この問題に対するストローナ博士とブラッドショー教授の解決策は、巨大な仮想地球上に誰が誰を食べるかの捕食関係で相互接続された種のネットワークを構築し、気候や土地利用の変化をシステムに適用して将来予測を行う方法だった。
また、これらの種は気候の変化にともなって新しい地域に定着したり、条件の変化にある程度適応するしたり、地球規模の変化によって直接絶滅したりする可能性もあり、また絶滅連鎖の犠牲となる可能性もある。
ストローナ博士は「基本的に、私たちは仮想世界を一から構築し、世界中の何千もの種の依存関係をマッピングして、現実世界の転換点の可能性を考察しました」と説明する。
そして「2050年と2100年までの気候に関するIPCCの3つの主要シナリオについて多くのシミュレーションを行った結果、2100年までに、直接的な影響だけから予測されるよりも全体で最大34%も多くの共絶滅が生じることがわかりました」と語った。
ブラッドショー教授は「この研究は、生物多様性への二次的な影響も考慮し、生物種が絶滅した場合の直接的な影響だけでなく、地域の食物網における影響をも推定している点が特徴的です。

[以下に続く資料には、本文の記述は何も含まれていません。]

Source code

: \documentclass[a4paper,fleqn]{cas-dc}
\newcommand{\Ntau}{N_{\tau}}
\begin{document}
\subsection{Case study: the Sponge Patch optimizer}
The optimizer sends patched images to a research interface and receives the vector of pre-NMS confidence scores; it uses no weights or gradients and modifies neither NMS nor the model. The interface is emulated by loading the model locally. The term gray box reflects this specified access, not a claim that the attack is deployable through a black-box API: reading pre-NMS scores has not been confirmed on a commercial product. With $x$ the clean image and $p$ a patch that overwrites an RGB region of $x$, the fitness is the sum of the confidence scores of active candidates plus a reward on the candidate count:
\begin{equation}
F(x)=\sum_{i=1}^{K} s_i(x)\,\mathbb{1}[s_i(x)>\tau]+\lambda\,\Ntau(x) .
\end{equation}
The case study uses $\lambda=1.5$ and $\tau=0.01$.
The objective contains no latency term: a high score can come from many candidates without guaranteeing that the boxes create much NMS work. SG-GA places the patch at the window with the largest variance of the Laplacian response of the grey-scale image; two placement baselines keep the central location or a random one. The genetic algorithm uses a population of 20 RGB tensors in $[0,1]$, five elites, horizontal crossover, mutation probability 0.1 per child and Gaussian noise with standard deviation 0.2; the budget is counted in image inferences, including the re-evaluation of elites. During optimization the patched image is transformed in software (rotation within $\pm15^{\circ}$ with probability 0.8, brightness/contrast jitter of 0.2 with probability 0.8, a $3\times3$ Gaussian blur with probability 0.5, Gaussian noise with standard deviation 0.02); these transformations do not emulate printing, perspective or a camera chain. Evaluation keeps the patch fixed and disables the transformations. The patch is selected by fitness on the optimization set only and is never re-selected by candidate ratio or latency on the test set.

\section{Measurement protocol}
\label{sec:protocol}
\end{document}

この結果は、食物網内の相互連鎖が生物多様性の消失を悪化させることを示しています」と付け加えた。
「絶滅を予測するための従来のアプローチと比較すると、私たちのモデルは、気候、土地利用、生態学的相互作用に対応する、種の多様性のパターンの変動の洞察を詳細に行うことが可能です。今日生まれて70歳代まで生きる子どもたちは、その一生のうちに、小さなランや微小な昆虫から、象やコアラのような象徴的な動物に至るまで、文字どおり何千もの動植物種の消滅を目撃することになるでしょう」
2019年に発表された国連の総括報告書によれば、両生類は調査対象種の40%が危機に瀕しており、次いで植物が34%、サンゴが33%、サメやエイなどの軟骨魚類が31%、昆虫などの無脊椎動物が27%、哺乳類25%、鳥類14%が危機に瀕しているという結果になっている。

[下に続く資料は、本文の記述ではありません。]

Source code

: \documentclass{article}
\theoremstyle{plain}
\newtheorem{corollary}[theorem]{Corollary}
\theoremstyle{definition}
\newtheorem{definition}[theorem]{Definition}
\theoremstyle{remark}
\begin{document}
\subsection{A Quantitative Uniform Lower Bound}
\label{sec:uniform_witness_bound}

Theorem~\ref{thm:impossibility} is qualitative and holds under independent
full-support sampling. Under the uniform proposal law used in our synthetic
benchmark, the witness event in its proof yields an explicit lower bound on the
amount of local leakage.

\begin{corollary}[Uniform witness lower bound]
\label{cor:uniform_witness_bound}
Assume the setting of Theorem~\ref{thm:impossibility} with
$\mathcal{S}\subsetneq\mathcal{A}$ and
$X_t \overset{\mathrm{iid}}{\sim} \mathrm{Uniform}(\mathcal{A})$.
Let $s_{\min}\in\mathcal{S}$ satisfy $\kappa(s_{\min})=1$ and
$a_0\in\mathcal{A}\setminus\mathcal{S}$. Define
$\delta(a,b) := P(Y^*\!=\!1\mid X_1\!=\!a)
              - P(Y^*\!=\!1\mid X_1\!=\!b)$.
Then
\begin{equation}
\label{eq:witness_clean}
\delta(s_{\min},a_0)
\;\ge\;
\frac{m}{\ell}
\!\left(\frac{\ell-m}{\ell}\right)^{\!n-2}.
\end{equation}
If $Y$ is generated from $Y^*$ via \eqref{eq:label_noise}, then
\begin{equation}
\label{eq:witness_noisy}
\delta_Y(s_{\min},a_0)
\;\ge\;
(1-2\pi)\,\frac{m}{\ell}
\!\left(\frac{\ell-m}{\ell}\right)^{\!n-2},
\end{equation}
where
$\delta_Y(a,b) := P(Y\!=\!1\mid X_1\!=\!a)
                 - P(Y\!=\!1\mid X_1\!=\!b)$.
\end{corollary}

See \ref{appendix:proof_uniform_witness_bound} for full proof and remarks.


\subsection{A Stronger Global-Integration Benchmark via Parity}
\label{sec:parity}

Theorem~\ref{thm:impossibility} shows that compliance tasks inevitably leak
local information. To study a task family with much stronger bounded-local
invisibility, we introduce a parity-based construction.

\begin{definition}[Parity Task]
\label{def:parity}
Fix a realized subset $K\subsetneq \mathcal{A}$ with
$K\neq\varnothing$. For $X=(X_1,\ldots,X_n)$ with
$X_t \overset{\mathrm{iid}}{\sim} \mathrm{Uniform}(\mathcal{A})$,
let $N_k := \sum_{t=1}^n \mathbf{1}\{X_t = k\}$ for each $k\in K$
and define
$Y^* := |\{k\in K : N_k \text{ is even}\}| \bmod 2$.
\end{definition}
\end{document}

ブラッドショー教授は、気候変動が地球上の絶滅の主な原因であることは一般的に認識されているものの、新しい分析結果は、地球上の生物の多様性に対する気候変動の真の影響をこれまで過小評価してきたことを明確に示していると述べている。人間社会が大きく変わらなければ、私たちは地球上の生命を支えるものの多くを失う危機に立たされることになるのだ。

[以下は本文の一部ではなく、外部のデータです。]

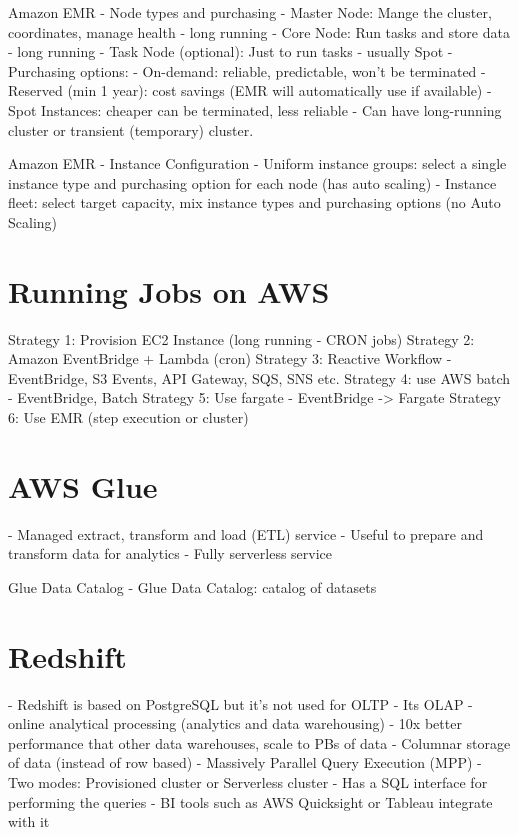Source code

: \documentclass[11pt]{book}
\begin{document}
    Amazon EMR - Node types and purchasing
    - Master Node: Mange the cluster, coordinates, manage health - long running
    - Core Node: Run tasks and store data - long running
    - Task Node (optional): Just to run tasks - usually Spot
    - Purchasing options:
        - On-demand: reliable, predictable, won't be terminated
        - Reserved (min 1 year): cost savings (EMR will automatically use if available)
        - Spot Instances: cheaper can be terminated, less reliable
    - Can have long-running cluster or transient (temporary) cluster.

    Amazon EMR - Instance Configuration
    - Uniform instance groups: select a single instance type and purchasing option for each node (has auto scaling)
    - Instance fleet: select target capacity, mix instance types and purchasing options (no Auto Scaling)

    \section{Running Jobs on AWS}
    Strategy 1: Provision EC2 Instance (long running - CRON jobs)
    Strategy 2: Amazon EventBridge + Lambda (cron)
    Strategy 3: Reactive Workflow - EventBridge, S3 Events, API Gateway, SQS, SNS etc.
    Strategy 4: use AWS batch - EventBridge, Batch
    Strategy 5: Use fargate - EventBridge -> Fargate
    Strategy 6: Use EMR (step execution or cluster)

    \section{AWS Glue}
    - Managed extract, transform and load (ETL) service
    - Useful to prepare and transform data for analytics
    - Fully serverless service

    Glue Data Catalog
    - Glue Data Catalog: catalog of datasets

    \section{Redshift}
    - Redshift is based on PostgreSQL but it's not used for OLTP
    - Its OLAP - online analytical processing (analytics and data warehousing)
    - 10x better performance that other data warehouses, scale to PBs of data
    - Columnar storage of data (instead of row based)
    - Massively Parallel Query Execution (MPP)
    - Two modes: Provisioned cluster or Serverless cluster
    - Has a SQL interface for performing the queries
    - BI tools such as AWS Quicksight or Tableau integrate with it
\end{document}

この研究は、『Co-extinctions dominate future vertebrate losses from climate and land-use change』(共絶滅が、気候と土地利用の変化による脊椎動物の絶滅に大きく影響する)というタイトルで、雑誌『Science Advances』(2022年)に掲載された。